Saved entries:
----------------
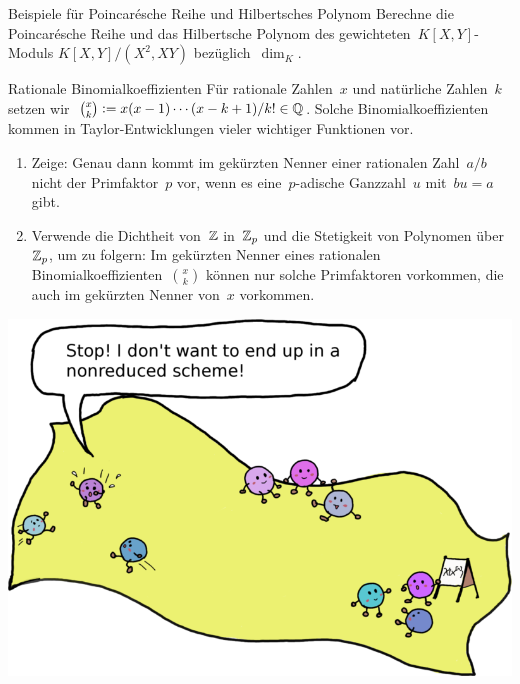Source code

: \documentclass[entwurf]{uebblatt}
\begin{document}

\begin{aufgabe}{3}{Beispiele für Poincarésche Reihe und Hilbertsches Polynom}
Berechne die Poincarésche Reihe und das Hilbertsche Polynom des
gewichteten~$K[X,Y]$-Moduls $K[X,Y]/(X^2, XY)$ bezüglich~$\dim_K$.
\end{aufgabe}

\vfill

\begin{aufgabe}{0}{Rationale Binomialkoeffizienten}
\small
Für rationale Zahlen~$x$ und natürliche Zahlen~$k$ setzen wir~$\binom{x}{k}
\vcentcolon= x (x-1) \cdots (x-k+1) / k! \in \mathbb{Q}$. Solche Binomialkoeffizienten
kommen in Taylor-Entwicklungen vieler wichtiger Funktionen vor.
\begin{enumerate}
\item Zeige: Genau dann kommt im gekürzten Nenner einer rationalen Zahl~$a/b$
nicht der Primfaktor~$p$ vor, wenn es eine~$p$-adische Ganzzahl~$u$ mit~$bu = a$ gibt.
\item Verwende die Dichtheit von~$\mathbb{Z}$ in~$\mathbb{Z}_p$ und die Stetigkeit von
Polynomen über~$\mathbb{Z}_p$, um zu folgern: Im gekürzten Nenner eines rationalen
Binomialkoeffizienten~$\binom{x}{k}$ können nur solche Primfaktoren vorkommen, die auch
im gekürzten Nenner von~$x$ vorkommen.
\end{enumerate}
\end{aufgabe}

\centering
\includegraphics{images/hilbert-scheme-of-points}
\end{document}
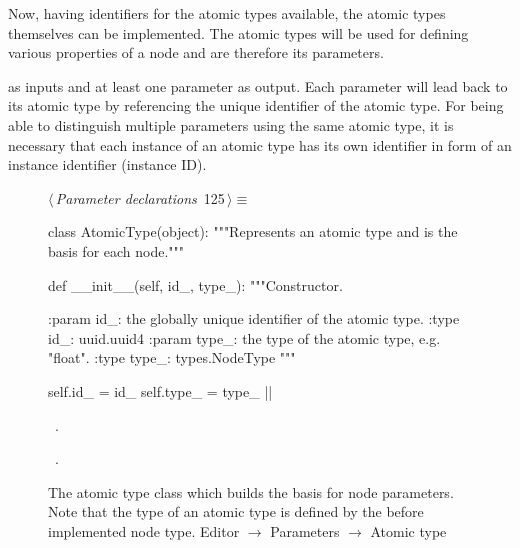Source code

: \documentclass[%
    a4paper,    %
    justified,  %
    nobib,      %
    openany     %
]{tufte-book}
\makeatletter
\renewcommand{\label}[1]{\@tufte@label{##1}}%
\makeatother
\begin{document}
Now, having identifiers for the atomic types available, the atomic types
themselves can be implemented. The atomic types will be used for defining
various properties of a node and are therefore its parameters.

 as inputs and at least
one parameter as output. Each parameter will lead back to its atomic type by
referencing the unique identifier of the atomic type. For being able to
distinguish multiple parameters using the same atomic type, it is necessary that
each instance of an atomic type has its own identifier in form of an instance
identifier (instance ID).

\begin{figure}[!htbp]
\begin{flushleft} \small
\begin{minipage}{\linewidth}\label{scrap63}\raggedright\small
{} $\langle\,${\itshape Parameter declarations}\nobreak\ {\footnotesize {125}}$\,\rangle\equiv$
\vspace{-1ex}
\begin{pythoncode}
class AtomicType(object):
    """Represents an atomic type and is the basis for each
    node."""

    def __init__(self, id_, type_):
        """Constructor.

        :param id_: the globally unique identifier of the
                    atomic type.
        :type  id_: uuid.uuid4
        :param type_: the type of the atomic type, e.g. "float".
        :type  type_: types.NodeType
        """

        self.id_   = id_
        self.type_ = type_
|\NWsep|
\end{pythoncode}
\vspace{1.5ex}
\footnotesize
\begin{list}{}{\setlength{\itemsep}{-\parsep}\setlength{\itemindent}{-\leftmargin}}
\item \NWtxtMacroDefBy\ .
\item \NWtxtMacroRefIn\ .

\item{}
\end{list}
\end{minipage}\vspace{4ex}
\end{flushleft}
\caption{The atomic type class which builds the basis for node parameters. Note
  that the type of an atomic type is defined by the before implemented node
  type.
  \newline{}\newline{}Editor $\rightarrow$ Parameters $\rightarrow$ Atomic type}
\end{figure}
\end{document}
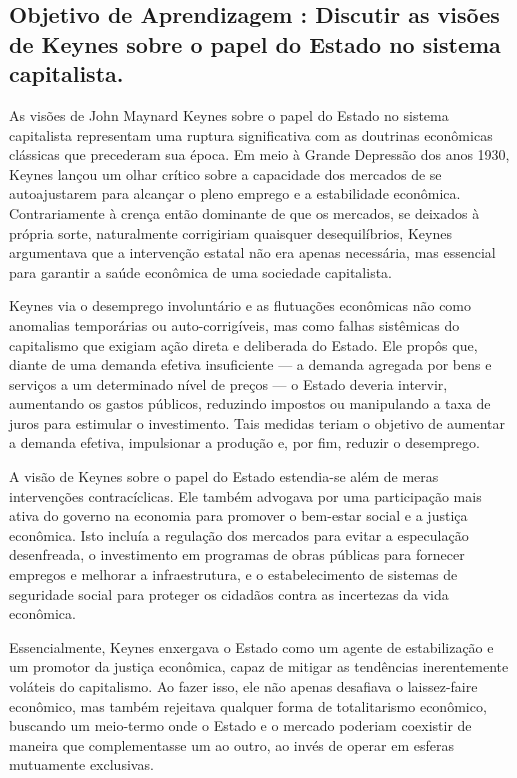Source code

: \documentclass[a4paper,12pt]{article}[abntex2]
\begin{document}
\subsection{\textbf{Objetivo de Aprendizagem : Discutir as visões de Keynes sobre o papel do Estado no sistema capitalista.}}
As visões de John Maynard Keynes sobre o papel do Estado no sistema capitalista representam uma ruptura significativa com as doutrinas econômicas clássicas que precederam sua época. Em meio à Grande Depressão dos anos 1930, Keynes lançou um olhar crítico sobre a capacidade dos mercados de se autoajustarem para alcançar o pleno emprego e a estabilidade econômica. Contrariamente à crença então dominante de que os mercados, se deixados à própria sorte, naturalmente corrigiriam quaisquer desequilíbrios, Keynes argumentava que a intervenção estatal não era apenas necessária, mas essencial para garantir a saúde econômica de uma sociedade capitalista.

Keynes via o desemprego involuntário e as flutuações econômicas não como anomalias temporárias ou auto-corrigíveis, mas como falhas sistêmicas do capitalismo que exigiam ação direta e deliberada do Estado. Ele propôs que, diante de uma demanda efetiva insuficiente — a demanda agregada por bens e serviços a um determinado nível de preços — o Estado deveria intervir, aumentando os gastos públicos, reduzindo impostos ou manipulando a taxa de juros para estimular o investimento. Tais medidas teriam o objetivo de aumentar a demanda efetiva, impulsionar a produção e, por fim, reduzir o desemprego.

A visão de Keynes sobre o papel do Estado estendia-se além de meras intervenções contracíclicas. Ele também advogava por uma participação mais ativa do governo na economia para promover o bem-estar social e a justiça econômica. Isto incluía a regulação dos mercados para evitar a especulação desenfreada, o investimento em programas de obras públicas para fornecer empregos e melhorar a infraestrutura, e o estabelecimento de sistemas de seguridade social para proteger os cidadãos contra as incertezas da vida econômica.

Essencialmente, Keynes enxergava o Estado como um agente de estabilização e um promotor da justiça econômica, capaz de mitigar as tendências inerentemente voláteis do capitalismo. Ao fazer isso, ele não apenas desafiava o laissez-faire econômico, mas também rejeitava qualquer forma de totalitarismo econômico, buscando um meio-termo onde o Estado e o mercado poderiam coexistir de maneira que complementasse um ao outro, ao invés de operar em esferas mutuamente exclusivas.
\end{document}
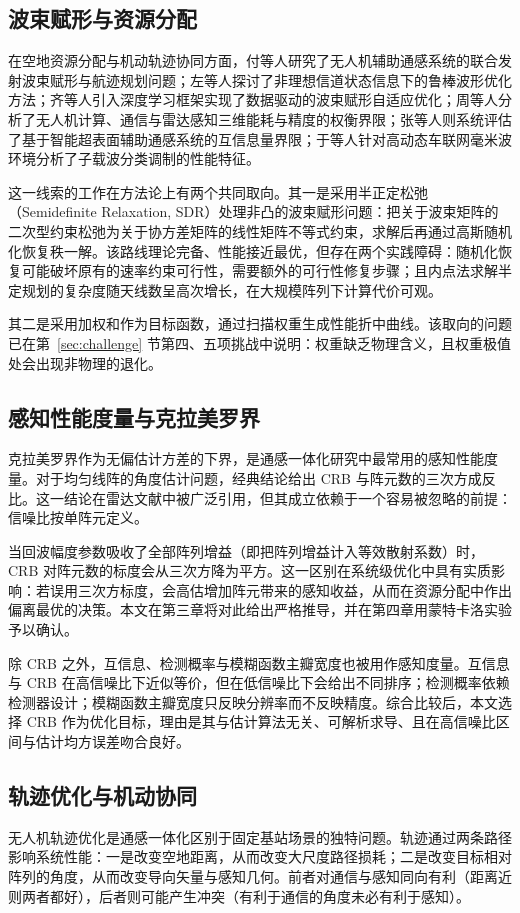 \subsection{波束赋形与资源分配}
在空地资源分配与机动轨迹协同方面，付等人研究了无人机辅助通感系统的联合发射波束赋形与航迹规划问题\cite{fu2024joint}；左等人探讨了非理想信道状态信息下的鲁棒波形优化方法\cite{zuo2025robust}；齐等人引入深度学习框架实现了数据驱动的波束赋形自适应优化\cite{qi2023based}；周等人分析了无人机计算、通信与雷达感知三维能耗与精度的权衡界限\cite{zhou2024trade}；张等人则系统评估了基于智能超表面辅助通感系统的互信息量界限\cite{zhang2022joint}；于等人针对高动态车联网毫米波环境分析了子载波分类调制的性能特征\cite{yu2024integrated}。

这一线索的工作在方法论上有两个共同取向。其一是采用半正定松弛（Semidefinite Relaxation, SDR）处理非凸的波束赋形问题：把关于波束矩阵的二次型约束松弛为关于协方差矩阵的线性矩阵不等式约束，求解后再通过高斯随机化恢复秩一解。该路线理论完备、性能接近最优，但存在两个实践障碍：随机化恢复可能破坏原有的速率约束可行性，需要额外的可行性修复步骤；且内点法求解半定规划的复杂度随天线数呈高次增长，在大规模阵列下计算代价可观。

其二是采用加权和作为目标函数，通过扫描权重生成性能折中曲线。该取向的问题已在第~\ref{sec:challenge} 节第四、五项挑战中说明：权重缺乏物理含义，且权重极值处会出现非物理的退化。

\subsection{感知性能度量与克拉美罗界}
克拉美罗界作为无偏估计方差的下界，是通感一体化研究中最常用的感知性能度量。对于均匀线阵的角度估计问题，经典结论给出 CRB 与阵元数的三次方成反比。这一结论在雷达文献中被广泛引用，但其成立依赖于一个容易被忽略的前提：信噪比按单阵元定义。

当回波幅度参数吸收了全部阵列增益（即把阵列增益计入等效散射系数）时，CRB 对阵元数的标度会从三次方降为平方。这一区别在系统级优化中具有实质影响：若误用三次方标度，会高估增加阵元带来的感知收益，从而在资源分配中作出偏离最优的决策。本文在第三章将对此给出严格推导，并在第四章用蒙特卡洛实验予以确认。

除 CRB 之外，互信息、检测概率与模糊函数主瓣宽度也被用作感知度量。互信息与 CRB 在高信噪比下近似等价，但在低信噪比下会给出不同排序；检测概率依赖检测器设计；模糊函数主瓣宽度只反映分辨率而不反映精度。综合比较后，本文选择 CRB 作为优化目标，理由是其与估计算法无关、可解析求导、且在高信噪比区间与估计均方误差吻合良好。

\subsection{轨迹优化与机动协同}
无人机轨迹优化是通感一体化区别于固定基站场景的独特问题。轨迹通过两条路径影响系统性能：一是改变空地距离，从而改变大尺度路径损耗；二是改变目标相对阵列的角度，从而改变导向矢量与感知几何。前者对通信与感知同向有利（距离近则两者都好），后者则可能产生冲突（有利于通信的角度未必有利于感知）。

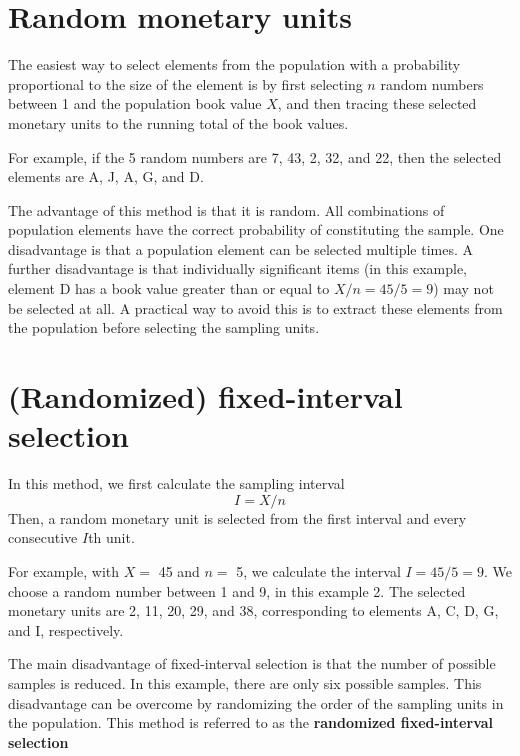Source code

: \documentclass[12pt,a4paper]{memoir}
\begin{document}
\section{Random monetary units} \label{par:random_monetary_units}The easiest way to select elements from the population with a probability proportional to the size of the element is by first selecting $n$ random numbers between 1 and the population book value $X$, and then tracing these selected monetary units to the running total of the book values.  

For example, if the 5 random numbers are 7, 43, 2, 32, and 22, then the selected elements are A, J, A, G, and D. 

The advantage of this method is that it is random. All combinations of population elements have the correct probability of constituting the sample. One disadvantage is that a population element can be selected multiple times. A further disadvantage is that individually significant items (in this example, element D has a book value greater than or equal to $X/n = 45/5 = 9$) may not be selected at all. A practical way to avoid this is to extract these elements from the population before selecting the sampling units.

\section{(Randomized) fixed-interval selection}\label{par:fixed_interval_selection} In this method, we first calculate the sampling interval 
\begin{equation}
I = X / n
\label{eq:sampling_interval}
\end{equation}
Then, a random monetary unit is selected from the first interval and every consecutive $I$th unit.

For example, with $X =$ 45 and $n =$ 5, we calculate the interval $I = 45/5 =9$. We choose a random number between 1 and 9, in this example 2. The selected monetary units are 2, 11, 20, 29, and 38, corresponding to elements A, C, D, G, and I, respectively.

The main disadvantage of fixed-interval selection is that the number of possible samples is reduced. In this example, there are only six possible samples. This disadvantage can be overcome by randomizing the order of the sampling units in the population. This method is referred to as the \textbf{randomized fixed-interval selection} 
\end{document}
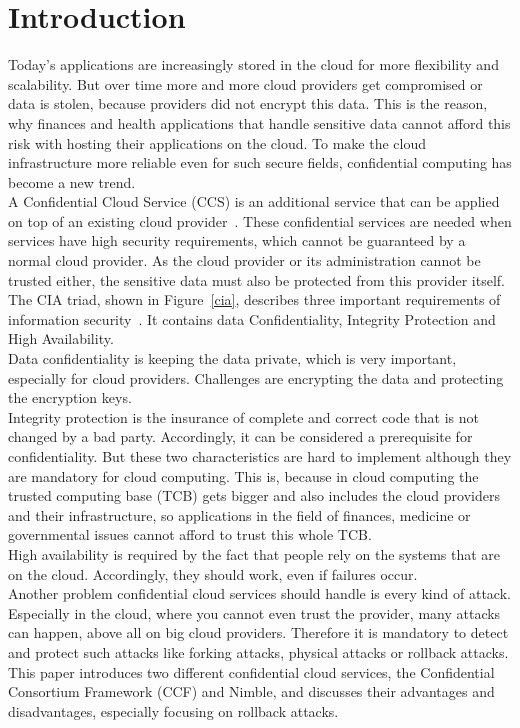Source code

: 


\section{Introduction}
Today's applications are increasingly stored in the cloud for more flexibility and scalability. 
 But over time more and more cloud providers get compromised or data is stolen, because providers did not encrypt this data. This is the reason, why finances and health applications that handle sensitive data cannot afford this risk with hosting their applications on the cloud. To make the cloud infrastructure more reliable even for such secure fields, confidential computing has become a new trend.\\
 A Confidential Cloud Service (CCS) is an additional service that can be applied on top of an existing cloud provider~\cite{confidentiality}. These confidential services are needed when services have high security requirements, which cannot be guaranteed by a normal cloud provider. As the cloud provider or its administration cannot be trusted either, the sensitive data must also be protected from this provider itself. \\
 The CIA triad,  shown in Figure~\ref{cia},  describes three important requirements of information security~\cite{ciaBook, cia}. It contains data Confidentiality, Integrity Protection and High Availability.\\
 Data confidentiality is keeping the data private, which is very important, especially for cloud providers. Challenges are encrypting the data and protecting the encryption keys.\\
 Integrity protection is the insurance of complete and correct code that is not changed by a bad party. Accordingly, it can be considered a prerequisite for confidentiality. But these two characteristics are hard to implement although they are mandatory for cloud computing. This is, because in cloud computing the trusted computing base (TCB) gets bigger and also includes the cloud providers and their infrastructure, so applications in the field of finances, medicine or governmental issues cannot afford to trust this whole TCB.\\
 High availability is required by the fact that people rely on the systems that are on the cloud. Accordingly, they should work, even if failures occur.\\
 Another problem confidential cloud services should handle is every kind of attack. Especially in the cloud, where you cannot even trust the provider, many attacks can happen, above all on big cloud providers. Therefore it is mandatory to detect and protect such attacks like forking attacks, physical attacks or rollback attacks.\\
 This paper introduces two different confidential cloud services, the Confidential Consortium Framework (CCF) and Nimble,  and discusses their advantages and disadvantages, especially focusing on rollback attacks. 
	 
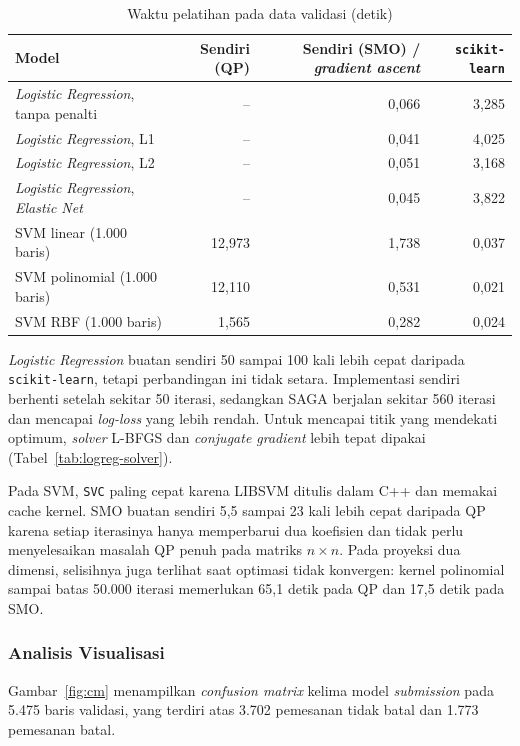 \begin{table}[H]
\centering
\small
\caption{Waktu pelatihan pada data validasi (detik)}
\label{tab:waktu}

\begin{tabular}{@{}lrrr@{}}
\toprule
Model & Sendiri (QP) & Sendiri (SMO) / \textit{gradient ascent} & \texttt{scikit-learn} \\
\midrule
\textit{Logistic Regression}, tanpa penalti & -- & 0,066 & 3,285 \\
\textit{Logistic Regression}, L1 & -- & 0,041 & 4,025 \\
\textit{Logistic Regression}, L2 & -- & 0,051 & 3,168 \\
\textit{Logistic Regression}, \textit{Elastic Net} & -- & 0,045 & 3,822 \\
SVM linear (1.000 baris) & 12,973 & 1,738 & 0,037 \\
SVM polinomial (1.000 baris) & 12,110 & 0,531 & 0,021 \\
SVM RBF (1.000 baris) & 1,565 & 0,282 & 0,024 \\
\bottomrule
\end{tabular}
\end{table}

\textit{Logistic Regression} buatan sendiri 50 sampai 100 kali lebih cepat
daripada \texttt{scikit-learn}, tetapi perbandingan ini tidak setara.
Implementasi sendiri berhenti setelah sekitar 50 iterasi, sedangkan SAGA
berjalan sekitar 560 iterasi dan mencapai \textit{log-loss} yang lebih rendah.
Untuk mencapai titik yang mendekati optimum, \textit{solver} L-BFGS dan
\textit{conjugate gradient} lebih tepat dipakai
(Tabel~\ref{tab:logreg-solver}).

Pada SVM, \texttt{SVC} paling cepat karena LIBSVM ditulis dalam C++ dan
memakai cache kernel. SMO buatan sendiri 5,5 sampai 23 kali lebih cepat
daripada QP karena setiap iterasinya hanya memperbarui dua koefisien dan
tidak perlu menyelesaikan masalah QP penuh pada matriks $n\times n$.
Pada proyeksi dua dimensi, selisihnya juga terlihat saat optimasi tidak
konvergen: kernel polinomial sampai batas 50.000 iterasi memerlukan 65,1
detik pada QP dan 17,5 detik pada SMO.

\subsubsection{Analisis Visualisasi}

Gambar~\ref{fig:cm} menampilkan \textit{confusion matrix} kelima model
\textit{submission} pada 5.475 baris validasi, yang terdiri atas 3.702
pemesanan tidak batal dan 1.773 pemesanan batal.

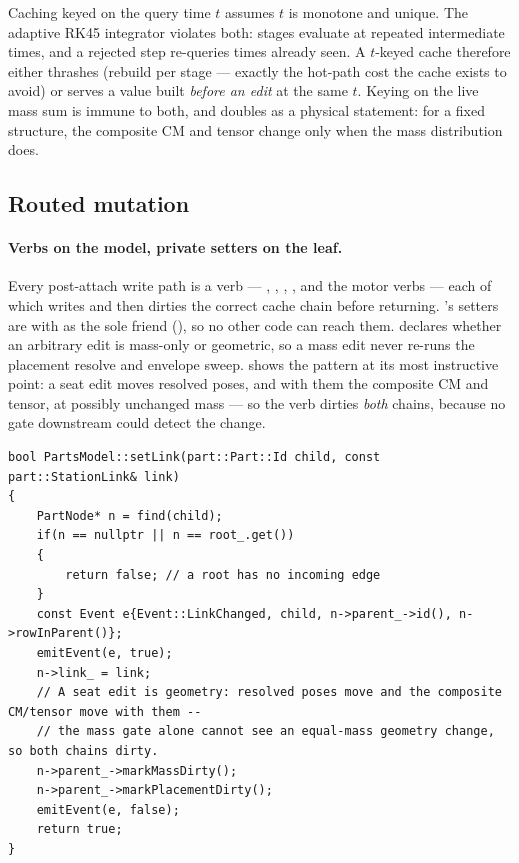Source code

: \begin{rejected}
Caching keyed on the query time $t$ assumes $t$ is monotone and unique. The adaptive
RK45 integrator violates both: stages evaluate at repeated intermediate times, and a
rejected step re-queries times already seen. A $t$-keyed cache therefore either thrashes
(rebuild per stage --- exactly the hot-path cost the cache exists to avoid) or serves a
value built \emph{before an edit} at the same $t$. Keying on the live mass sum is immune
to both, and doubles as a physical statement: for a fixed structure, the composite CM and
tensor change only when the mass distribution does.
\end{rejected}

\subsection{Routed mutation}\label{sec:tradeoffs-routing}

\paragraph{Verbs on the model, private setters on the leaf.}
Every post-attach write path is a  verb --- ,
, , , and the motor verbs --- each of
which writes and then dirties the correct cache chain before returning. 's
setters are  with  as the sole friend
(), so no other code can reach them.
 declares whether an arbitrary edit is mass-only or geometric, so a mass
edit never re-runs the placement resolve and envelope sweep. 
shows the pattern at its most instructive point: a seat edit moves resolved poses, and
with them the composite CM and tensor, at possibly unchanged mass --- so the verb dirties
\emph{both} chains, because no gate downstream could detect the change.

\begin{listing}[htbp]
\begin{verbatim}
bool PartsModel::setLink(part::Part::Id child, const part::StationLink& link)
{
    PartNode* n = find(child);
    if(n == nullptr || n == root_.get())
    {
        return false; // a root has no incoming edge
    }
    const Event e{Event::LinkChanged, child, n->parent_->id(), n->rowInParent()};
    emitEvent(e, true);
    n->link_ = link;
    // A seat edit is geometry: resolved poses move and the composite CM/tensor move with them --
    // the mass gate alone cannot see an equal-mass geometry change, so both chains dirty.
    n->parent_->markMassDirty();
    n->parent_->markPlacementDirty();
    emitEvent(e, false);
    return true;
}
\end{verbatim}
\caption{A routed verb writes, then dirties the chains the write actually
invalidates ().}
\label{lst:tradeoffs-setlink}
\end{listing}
----------------
Among the lines above, show every one that contains the string "baris".

ANSWER TO THIS TASK:
SVM linear (1.000 baris) & 12,973 & 1,738 & 0,037 \\
SVM polinomial (1.000 baris) & 12,110 & 0,531 & 0,021 \\
SVM RBF (1.000 baris) & 1,565 & 0,282 & 0,024 \\
\textit{submission} pada 5.475 baris validasi, yang terdiri atas 3.702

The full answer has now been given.